Segundo o estudo "O Preço da Moderação", elaborado pelo think tank Reglab – uma entidade com ligações com big techs – a adoção da responsabilidade objetiva poderá inundar o Judiciário com até 754 mil novas ações entre 2025 e 2029, com um custo estimado em R$ 777 milhões. O estudo analisa quatro cenários possíveis, cruzando o grau de responsabilização a ser fixado pelo STF e a velocidade de propagação dos efeitos da decisão. Mesmo no cenário mais moderado, com modulações, o impacto seria expressivo: 584 mil processos e R$ 604 milhões em custos no mesmo período.

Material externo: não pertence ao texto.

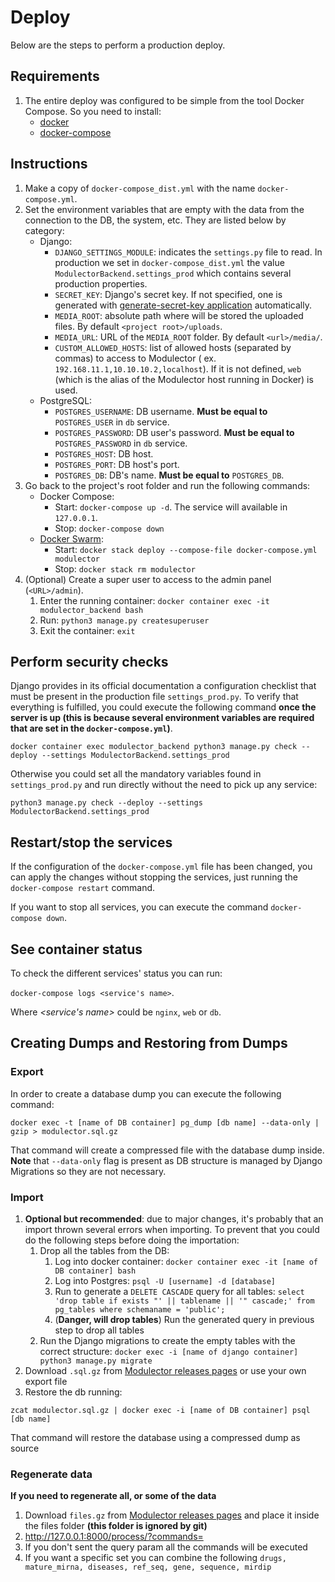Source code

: # Deploy

Below are the steps to perform a production deploy.

## Requirements

1. The entire deploy was configured to be simple from the tool Docker Compose. So you need to install:
    - [docker](https://docs.docker.com/desktop/#download-and-install)
    - [docker-compose](https://docs.docker.com/compose/install/)

## Instructions

1. Make a copy of `docker-compose_dist.yml` with the name `docker-compose.yml`.
1. Set the environment variables that are empty with the data from the connection to the DB, the system, etc. They are
   listed below by category:
    - Django:
        - `DJANGO_SETTINGS_MODULE`: indicates the `settings.py` file to read. In production we set
          in `docker-compose_dist.yml` the value `ModulectorBackend.settings_prod` which contains several production
          properties.
        - `SECRET_KEY`: Django's secret key. If not specified, one is generated
          with [generate-secret-key application](https://github.com/MickaelBergem/django-generate-secret-key)
          automatically.
        - `MEDIA_ROOT`: absolute path where will be stored the uploaded files. By default `<project root>/uploads`.
        - `MEDIA_URL`: URL of the `MEDIA_ROOT` folder. By default `<url>/media/`.
        - `CUSTOM_ALLOWED_HOSTS`: list of allowed hosts (separated by commas) to access to Modulector (
          ex. `192.168.11.1,10.10.10.2,localhost`). If it is not defined, `web` (which is the alias of the Modulector
          host running in Docker) is used.
    - PostgreSQL:
        - `POSTGRES_USERNAME`: DB username. **Must be equal to** `POSTGRES_USER` in `db` service.
        - `POSTGRES_PASSWORD`: DB user's password. **Must be equal to** `POSTGRES_PASSWORD` in `db` service.
        - `POSTGRES_HOST`: DB host.
        - `POSTGRES_PORT`: DB host's port.
        - `POSTGRES_DB`: DB's name. **Must be equal to** `POSTGRES_DB`.
1. Go back to the project's root folder and run the following commands:
    - Docker Compose:
        - Start: `docker-compose up -d`. The service will available in `127.0.0.1`.
        - Stop: `docker-compose down`
    - [Docker Swarm](https://docs.docker.com/engine/swarm/):
        - Start: `docker stack deploy --compose-file docker-compose.yml modulector`
        - Stop: `docker stack rm modulector`
1. (Optional) Create a super user to access to the admin panel (`<URL>/admin`).
    1. Enter the running container: `docker container exec -it modulector_backend bash`
    1. Run: `python3 manage.py createsuperuser`
    1. Exit the container: `exit`

## Perform security checks

Django provides in its official documentation a configuration checklist that must be present in the production
file `settings_prod.py`. To verify that everything is fulfilled, you could execute the following command **once the
server is up (this is because several environment variables are required that are set in the `docker-compose.yml`)**.

```
docker container exec modulector_backend python3 manage.py check --deploy --settings ModulectorBackend.settings_prod
```

Otherwise you could set all the mandatory variables found in `settings_prod.py` and run directly without the need to
pick up any service:

```
python3 manage.py check --deploy --settings ModulectorBackend.settings_prod
```

## Restart/stop the services

If the configuration of the `docker-compose.yml` file has been changed, you can apply the changes without stopping the
services, just running the `docker-compose restart` command.

If you want to stop all services, you can execute the command `docker-compose down`.

## See container status

To check the different services' status you can run:

`docker-compose logs <service's name>`.

Where  *\<service's name\>* could be `nginx`, `web` or `db`.

## Creating Dumps and Restoring from Dumps

### Export

In order to create a database dump you can execute the following command:

`docker exec -t [name of DB container] pg_dump [db name] --data-only | gzip > modulector.sql.gz`

That command will create a compressed file with the database dump inside. **Note** that `--data-only` flag is present as
DB structure is managed by Django Migrations so they are not necessary.

### Import

1. **Optional but recommended**: due to major changes, it's probably that an import thrown several errors when
   importing. To prevent that you could do the following steps before doing the importation:
    1. Drop all the tables from the DB:
        1. Log into docker container: `docker container exec -it [name of DB container] bash`
        1. Log into Postgres: `psql -U [username] -d [database]`
        1. Run to generate a `DELETE CASCADE` query for all
           tables: `select 'drop table if exists "' || tablename || '" cascade;' from pg_tables where schemaname = 'public';`
        1. (**Danger, will drop tables**) Run the generated query in previous step to drop all tables
    1. Run the Django migrations to create the empty tables with the correct
       structure: `docker exec -i [name of django container] python3 manage.py migrate`
1. Download `.sql.gz`
   from [Modulector releases pages](https://github.com/multiomics-datascience/modulector-backend/releases) or use your
   own export file
1. Restore the db running:

`zcat modulector.sql.gz | docker exec -i [name of DB container] psql [db name]`

That command will restore the database using a compressed dump as source

### Regenerate data

**If you need to regenerate all, or some of the data**

1. Download `files.gz`
   from [Modulector releases pages](https://github.com/multiomics-datascience/modulector-backend/releases) and place it
   inside the files folder **(this folder is ignored by git)**
2. http://127.0.0.1:8000/process/?commands=
3. If you don't sent the query param all the commands will be executed
4. If you want a specific set you can combine the
   following `drugs, mature_mirna, diseases, ref_seq, gene, sequence, mirdip`

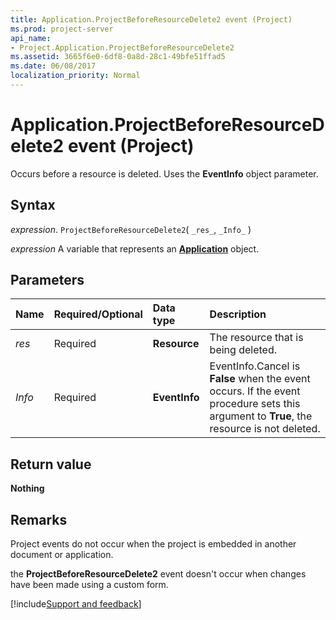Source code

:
 ```yaml
---
title: Application.ProjectBeforeResourceDelete2 event (Project)
ms.prod: project-server
api_name:
- Project.Application.ProjectBeforeResourceDelete2
ms.assetid: 3665f6e0-6df8-0a8d-28c1-49bfe51ffad5
ms.date: 06/08/2017
localization_priority: Normal
---
```



# Application.ProjectBeforeResourceDelete2 event (Project)

Occurs before a resource is deleted. Uses the **EventInfo** object parameter.


## Syntax

_expression_. `ProjectBeforeResourceDelete2`( `_res_`, `_Info_` )

_expression_ A variable that represents an **[Application](Project.Application.md)** object.


## Parameters



|Name|Required/Optional|Data type|Description|
|:-----|:-----|:-----|:-----|
| _res_|Required|**Resource**| The resource that is being deleted.|
| _Info_|Required|**EventInfo**|EventInfo.Cancel is **False** when the event occurs. If the event procedure sets this argument to **True**, the resource is not deleted.|

## Return value

**Nothing**


## Remarks

Project events do not occur when the project is embedded in another document or application.

the **ProjectBeforeResourceDelete2** event doesn't occur when changes have been made using a custom form.

[!include[Support and feedback](~/includes/feedback-boilerplate.md)]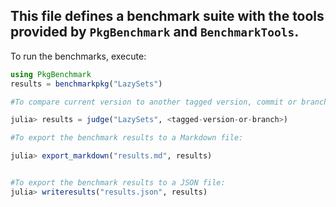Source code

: 
## This file defines a benchmark suite with the tools provided by `PkgBenchmark` and `BenchmarkTools`.

To run the benchmarks, execute:
```julia
using PkgBenchmark
results = benchmarkpkg("LazySets")

#To compare current version to another tagged version, commit or branch:

julia> results = judge("LazySets", <tagged-version-or-branch>)

#To export the benchmark results to a Markdown file:

julia> export_markdown("results.md", results)


#To export the benchmark results to a JSON file:
julia> writeresults("results.json", results)
```
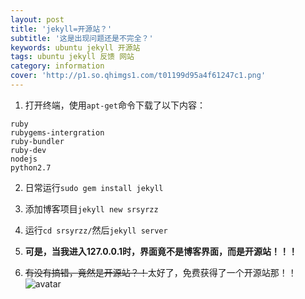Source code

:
 ```yaml
---
layout: post
title: 'jekyll=开源站？'
subtitle: '这是出现问题还是不完全？'
keywords: ubuntu jekyll 开源站
tags: ubuntu jekyll 反馈 网站
category: information
cover: 'http://p1.so.qhimgs1.com/t01199d95a4f61247c1.png'
---
```


1. 打开终端，使用`apt-get`命令下载了以下内容：
```software
ruby
rubygems-intergration
ruby-bundler
ruby-dev
nodejs
python2.7
```
2. 日常运行`sudo gem install jekyll`  
  
3. 添加博客项目`jekyll new srsyrzz`  
  
4. 运行`cd srsyrzz/`然后`jekyll server`   
  
5. **可是，当我进入127.0.0.1时，界面竟不是博客界面，而是开源站！！！**  
  
6. ~~有没有搞错，竟然是开源站？！~~太好了，免费获得了一个开源站那！！
![avatar](https://gitee.com/srsyrzz/repository/raw/master/blogfile/jekylloss%3F/achivement.getaoss.png)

"O impacto projetado é conservador", afirma Pedro Ramos, diretor do Reglab ao JotaInfo. Ele destaca que o cálculo foi feito com base em ações simples, como atraso de voo ou cobrança indevida, enquanto ações envolvendo ofensas ou disputas complexas na internet tendem a demandar mais tempo, perícia técnica e custos judiciais elevados.

O Reglab, apesar de se apresentar como um centro independente de pesquisa, tem ligações com grandes empresas de tecnologia (big techs), o que levanta questionamentos sobre os interesses por trás da projeção. Afinal, o modelo atual – que depende de decisão judicial para responsabilização – é visto como mais favorável a essas empresas, por reduzir sua exposição a riscos financeiros e jurídicos.

No entanto, a adoção da responsabilidade objetiva, além de potencialmente elevar o número de processos, pode abrir espaço para uma indústria da indenização e incentivar a judicialização em massa. “Hoje existe uma indústria profissional de indenização. Podemos ter atores se organizando para fomentar ações em massa sobre o tema. O viés é para cima: certamente haverá incentivo à judicialização”, alerta Ramos.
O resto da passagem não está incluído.